When your internet records, phone records, travel records are all in the hands of the government, what then? WE have a constitution, with something called the 4th Amendment. This amounts to unreasonable search and seizure, and I don’t want it.

Oh, so you wanna wait til the jackbooted thugs are knocking on everyone’s door to take alarm. Brilliant.

I never maintained that we currently HAVE police state. I said the groundwork has been laid. And it most definitely HAS been laid.

Having police lays the groundwork. Having an army lays the groundwork. Having custom and border agents lays the groundwork. Having a computer-based telecommunications infrastructure that could have its hard drives supeanead – whether or not they are – lays the groundwork.

The groundwork is inevitably laid by civilization and the existence of nation states. The question shouldn’t be whether we have laid the groundwork, but whether what is now going on is wrong.

Well, the NSA is doing a piss-poor job of controlling you.

Now, if you mean controlling millitant attacks on American civilians – I’d say my tax dollars are doing a great job of keeping this a low-terrorism country despite the US being a target certain parties would love to hit almost above all others. Law enforcement efficiency being equal, I’d expect approximately as many attacks here as in Pakistan, since our government is at least as hated.

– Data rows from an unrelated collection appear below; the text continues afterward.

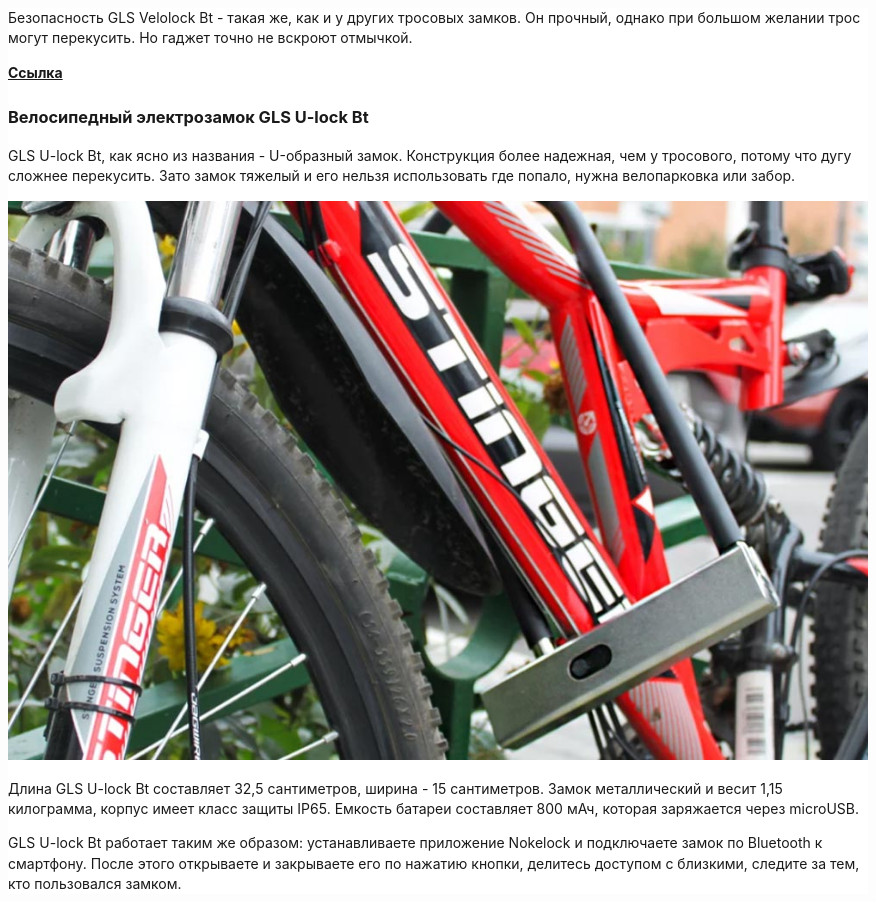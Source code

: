 Безопасность GLS Velolock Bt - такая же, как и у других тросовых замков. Он прочный, однако при большом желании трос могут перекусить. Но гаджет точно не вскроют отмычкой.

**[Ссылка](https://madrobots.ru/p/gls-velolock-bt/)**

### Велосипедный электрозамок GLS U-lock Bt

GLS U-lock Bt, как ясно из названия - U-образный замок. Конструкция более надежная, чем у тросового, потому что дугу сложнее перекусить. Зато замок тяжелый и его нельзя использовать где попало, нужна велопарковка или забор.

![](clip_image029.jpg)

Длина GLS U-lock Bt составляет 32,5 сантиметров, ширина - 15 сантиметров. Замок металлический и весит 1,15 килограмма, корпус имеет класс защиты IP65. Емкость батареи составляет 800 мАч, которая заряжается через microUSB.

GLS U-lock Bt работает таким же образом: устанавливаете приложение Nokelock и подключаете замок по Bluetooth к смартфону. После этого открываете и закрываете его по нажатию кнопки, делитесь доступом с близкими, следите за тем, кто пользовался замком.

The biggest threat to civil liberties is the mass casualty militant attack. In October 2001, you wouldn’t have seen a whole lot of protest against listening in on calls to Afghanistan. A fourth amendment is not a big factor after hundreds of your civilians have been killed. The fact that prominent civil liberatarians are now upset even about phone logs, without content, being computer-matched, is not a measure of oppression. It’s a measure of how successful we have been in sqelching militant attacks while maintaining the fundamental freedoms existence of this thread illustrates.

That’s the problem with “Crying Wolf.”

The Alien and Sedition Acts mean the Death of the Constitution!
Lincoln repealing Habeus Corpus means the Death of the Constitution!
Joe McCarthy’s investigations mean the Death of the Constitution!
Obama’s investigations mean the Death of the Constitution!

So that, some day (and may it be in the far future, if ever at all) some jackass actually does come along and try to destroy the Constitution, we’ll be less prepared to oppose this, because of all these premature cries of despair.

Exactly so. The potential for tyranny in the U.S. existed from the day the U.S. came to exist. George Washington was in an excellent position to rule as a virtual king. Alexander Hamilton toyed with the idea of deposing John Adams in a “colonel’s coup” and becoming an “American Bonaparte.” Smedley Butler was approached and offered the role of America’s Mussolini; he had the class to turn it down.

We could have become a police state. We still could. Freedom is never guaranteed.

But the strength of our freedom is proclaimed by how very tepid the scandals of the day are. The IRS examining groups before granting non-profit status? The NSA observing phone switching-room traffic patterns? Cameras in public places catching the Boston Marathon bombers?

For some odd reason, I’m not shivering in terror.